The data of 492 BEd students at the University of Stirling was deleted in the migration process from the University of Glasgow to the General Teaching Council for Scotland. About 150 Stirling students were due to go out on placement last week and the loss of online data meant university staff had to do the matching of student to school “manually”.

The University of Edinburgh told TESS that just over 200 of its students - 100 PGDE nursery, 100-plus PGDE secondary, and a small number of design and technology BEd students - had also been affected.

And Teresa Moran of Dundee University, who represents the teacher education institutions (TEIs) on the Practicum management group, said that “most universities have had some difficulty as a result of the transfer of the system”.

A spokesperson for Perth and Kinross Council said the placement system was transferred to the GTCS in July, but local authorities were only informed two weeks ago that a fault had occurred.

“It became apparent that universities could not see what local authorities had offered and schools could not receive confirmation that they were going to receive a student on placement and therefore the matching could not take place,” she said.

As a consequence, some students appeared in schools unannounced and schools were unprepared to receive them.
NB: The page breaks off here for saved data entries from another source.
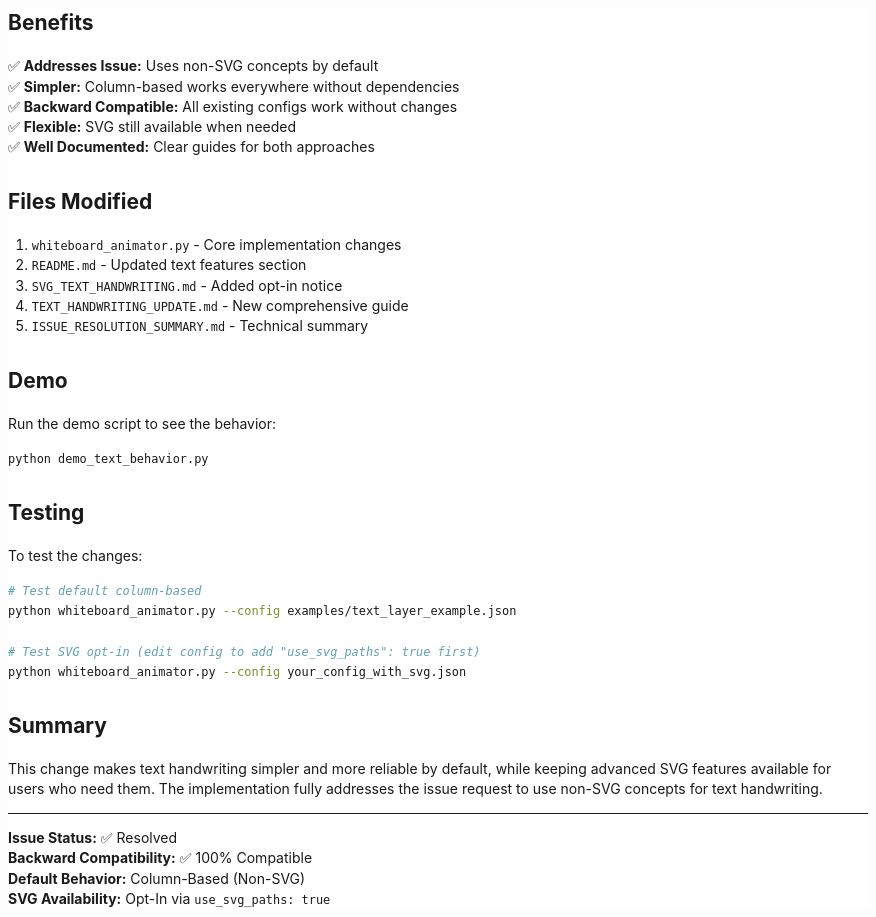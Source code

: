 ## Benefits

✅ **Addresses Issue:** Uses non-SVG concepts by default  
✅ **Simpler:** Column-based works everywhere without dependencies  
✅ **Backward Compatible:** All existing configs work without changes  
✅ **Flexible:** SVG still available when needed  
✅ **Well Documented:** Clear guides for both approaches  

## Files Modified

1. `whiteboard_animator.py` - Core implementation changes
2. `README.md` - Updated text features section
3. `SVG_TEXT_HANDWRITING.md` - Added opt-in notice
4. `TEXT_HANDWRITING_UPDATE.md` - New comprehensive guide
5. `ISSUE_RESOLUTION_SUMMARY.md` - Technical summary

## Demo

Run the demo script to see the behavior:
```bash
python demo_text_behavior.py
```

## Testing

To test the changes:

```bash
# Test default column-based
python whiteboard_animator.py --config examples/text_layer_example.json

# Test SVG opt-in (edit config to add "use_svg_paths": true first)
python whiteboard_animator.py --config your_config_with_svg.json
```

## Summary

This change makes text handwriting simpler and more reliable by default, while keeping advanced SVG features available for users who need them. The implementation fully addresses the issue request to use non-SVG concepts for text handwriting.

---

**Issue Status:** ✅ Resolved  
**Backward Compatibility:** ✅ 100% Compatible  
**Default Behavior:** Column-Based (Non-SVG)  
**SVG Availability:** Opt-In via `use_svg_paths: true`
On Tuesday this week, Perth and Kinross was still trying to place one student, she added.

Richard Edwards, head of Stirling’s School of Education, said he understood that student records had been deleted as part of the institutions and that it had taken a few weeks for Practicum’s back-up files to be restored.

Claire Whewell, a senior teaching fellow at Stirling who oversees its student placements, confirmed placements had been deleted, schools did not receive emails from Practicum about placements, and some placements had been reallocated.

“Much has had to be done manually. The university has encouraged students to contact schools in advance to double-check they knew where they were going and that schools were expecting them,” she added.

Stirling is likely to have been hit disproportionately because its semester system starts earlier than other TEIs.

It was decided to move Practicum to the GTCS’s control after it became an independent body in April.

A GTCS spokesman said: “It is a complex system and we are working with the University of Glasgow to try to resolve handover problems.

“We apologise for the work and frustration these problems have caused, but we can reassure students, and the universities and local authorities, that students will get their placements for 2012-13, regardless of the difficulties.”

University forced to cancel placements

The University of Glasgow had to cancel the two-week induction placements for 270 PGDE students this month as a result of administrative problems.

While the Practicum problems were not directly connected, “the issues we encountered placed some strain on our own management systems and, as a consequence, staff were unable to confirm all of the arrangements to allow for the placements to proceed”, said a university spokesman.

An added complication has been the expansion of the university’s pilot “clinical model” for student placements - in which hub schools are used along similar lines to the “teaching hospitals” concept.